Chayanika Shah, a women’s rights activist and member of LABIA, said the Rajya Sabha debate on November 26 was very different from the discourse in 2016 regarding the Bill. The MPs have been sensitised since the Bill was initially introduced by Dravida Munnetra Kazhagam leader Tiruchi Siva in 2014. “However India’s transgender [people] have to submit to a certification process involving a government official and a doctor,” said Ms. Shah. “This makes the government look like a surveillance board or like a patriarchal entity that tells you they know you better than you know yourself. It is entirely autocratic to look at someone’s body and decide who they are.”
Mridul, a trans activist and another LABIA member, added how the examination of one’s gender identity is very discriminatory and conflicts with a person’s sense of self-determination and image. “The reason I do not stand by the Bill is [because] it is not considerate of the lived realities of the transgender folk. Self identification is an individual choice,” they said. “Also, the Bill was only passed on to a standing committee not a select committee which was recommended by nationwide transgender communities after the Lok Sabha passed it on August 5, 2019.”
Though the implications and magnitude of the Bill might pale in the next few days, the trans community has to return to the lives they’ve been leading without any change. Mridul also touched upon the reduced sentence meted out to persons convicted of gender-based crimes against trans people. “There is no reason why a person guilty of assaulting a transgender person should face a lesser prison sentence than they would face if the victim was cisgender,” said Mridul referring to the punishment clause of the Bill that provides for a maximum of two years imprisonment.

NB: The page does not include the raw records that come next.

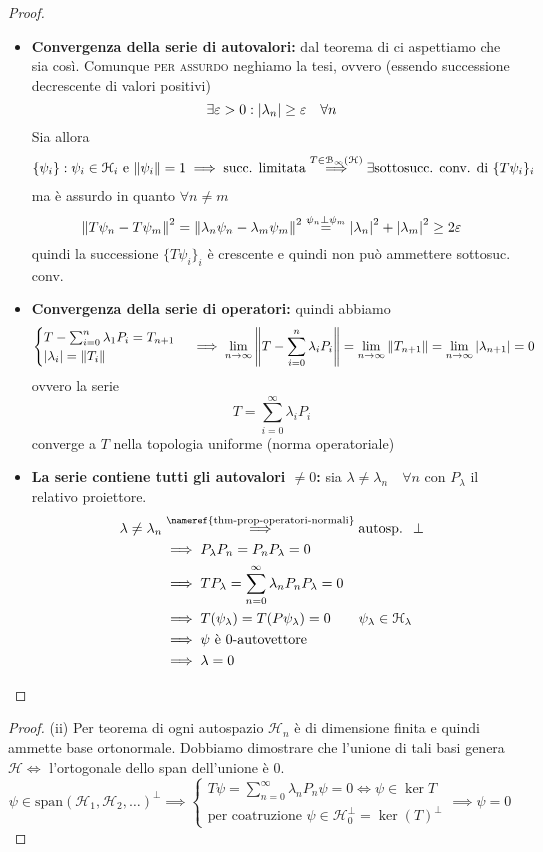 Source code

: \documentclass[a4paper,10pt]{article}
\theoremstyle{definition}
\newcommand{\hil}{\mathcal{H}} %
\newcommand{\noun}[1]{\textsc{#1}}
\theoremstyle{indentdefinition}
\theoremstyle{indenttheorem}
\theoremstyle{myremark}
\theoremstyle{indentgeneral}
\begin{document}
\begin{proof}
\begin{itemize}
    \item \textbf{Convergenza della serie di autovalori:} dal teorema di  ci aspettiamo che sia così. Comunque \noun{per assurdo} neghiamo la tesi, ovvero (essendo successione decrescente di valori positivi) 
    $$\exists\varepsilon>0:\abs{\lambda_n}\ge \varepsilon\quad 
    \forall n$$
    Sia allora
    \begin{align*}
        \{\psi_i\}: \psi_i\in\hil_i \text{ e } \norm{\psi_i}=1\implies \text{succ. limitata}\overset{T\in\mathcal{B}_\infty(\hil)}{\implies}\exists \text{sottosucc. conv. di } \{T\psi_i\}_i
    \end{align*}
    ma è assurdo in quanto $\forall n\ne m$
    $$\norm{T\psi_n-T\psi_m}^2=\norm{\lambda_n\psi_n-\lambda_m\psi_m}^2\overset{\psi_n\perp\psi_m}{=}\abs{\lambda_n}^2+\abs{\lambda_m}^2\ge 2\varepsilon$$
    quindi la successione $\{T\psi_i\}_i$ è crescente e quindi non può ammettere sottosuc. conv. \lightning
    \item \textbf{Convergenza della serie di operatori:} quindi abbiamo
    $$\begin{cases}
        T-\sum_{i=0}^n\lambda_1P_i=T_{n+1}\\
        \abs{\lambda_i}=\norm{T_i}
    \end{cases}\implies\lim_{n\to\infty}\norm{T-\sum_{i=0}^n\lambda_iP_i}=\lim_{n\to\infty}\norm{T_{n+1}}=\lim_{n\to\infty}\abs{\lambda_{n+1}}=0$$
    ovvero la serie
    $$T=\sum_{i=0}^\infty\lambda_iP_i$$
    converge a $T$ nella topologia uniforme (norma operatoriale)
    \item \textbf{La serie contiene tutti gli autovalori $\ne0$:} sia $\lambda\ne\lambda_n \quad \forall n$ con $P_\lambda$ il relativo proiettore.
\begin{align*}
\lambda\ne\lambda_n &\overset{\text{\nameref{thm-prop-operatori-normali}}}{\implies} \text{autosp. }\perp \\
&\implies P_\lambda P_n=P_nP_\lambda=0 \\
&\implies TP_\lambda=\sum_{n=0}^{\infty}\lambda_nP_nP_\lambda=0\\
&\implies T(\psi_\lambda)=T(P\psi_\lambda)=0 \qquad \psi_\lambda\in\hil_\lambda\\
&\implies \psi \text{ è 0-autovettore}\\
&\implies\lambda=0
\end{align*}
\end{itemize}
\end{proof}
\begin{proof} (ii) Per teorema di  ogni autospazio $\hil_n$ è di dimensione finita e quindi ammette base ortonormale. Dobbiamo dimostrare che l'unione di tali basi genera $\hil\iff$ l'ortogonale dello span dell'unione è 0.
$$\psi\in\text{span}(\hil_1,\hil_2,\dots)^\perp\implies\begin{cases}
    T\psi=\sum_{n=0}^\infty\lambda_nP_n\psi=0\iff \psi\in\ker T\\
    \text{per coatruzione } \psi\in\hil_0^\perp=\ker(T)^\perp
\end{cases}\implies\psi=0$$
    
\end{proof}
\end{document}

Speaking on the same Vikki Shinde, a member of Shiv Shakti Foundation said, “This Bill has the potential to break our community.” Shals Mahajan, a gender queer member of LABIA said if the government is extending citizenship to people who have been sidelined, they should be consulted at least. “[Especially] when the State is enacting a law like this after 70 years of freedom, and questioning the constitutional freedom of many.”